Discussion in 'Mac Basics and Help' started by godzillinois, Apr 3, 2017.

  1. godzillinois macrumors newbie

    Jun 18, 2008
    I wasn't having luck posting this in the buying section, so I was wondering if I maybe posted in the wrong forum?

    I had some questions about Quad-Core VS Dual-Core and Geekbench Scores:

    So I currently own a 2012 13" Macbook Pro and am looking to add a desktop as well, but one that is 'faster' than my laptop. If I understand correctly, having double the amount of cores should theoretically make a computer twice as fast as one with a similar chip/processor? Yet when I compare the iMac I want to my Macbook the Geekbench scores are faster, but not anywhere near twice as fast. Am I missing something? Does having a previous generation Intel i5 chip make that much of a difference even with double the cores?

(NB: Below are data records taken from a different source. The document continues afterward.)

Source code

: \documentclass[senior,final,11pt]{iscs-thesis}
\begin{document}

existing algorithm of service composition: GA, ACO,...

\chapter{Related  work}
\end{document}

    I want to have a desktop that's much faster than my Macbook Pro, does that mean I at least have to get one with the same year/processor for the quad-core to show that much difference than the dual-core? How do cores work?
  2. KALLT macrumors 601

    Sep 23, 2008
    It doesn’t work that way. Having more cores does not make individual cores faster. Multi-core means that work can be spread out over multiple cores, allowing for faster completion of certain tasks.
  3. godzillinois thread starter macrumors newbie

    Jun 18, 2008
    So a previous gen i5 with 4 cores would not be significantly faster than the next gen i5 with only 2 cores?
  4. theluggage macrumors 68040

    Jul 29, 2011
    No. The effectiveness of having more cores depends very much on what software you are using and how effectively it uses multiple cores.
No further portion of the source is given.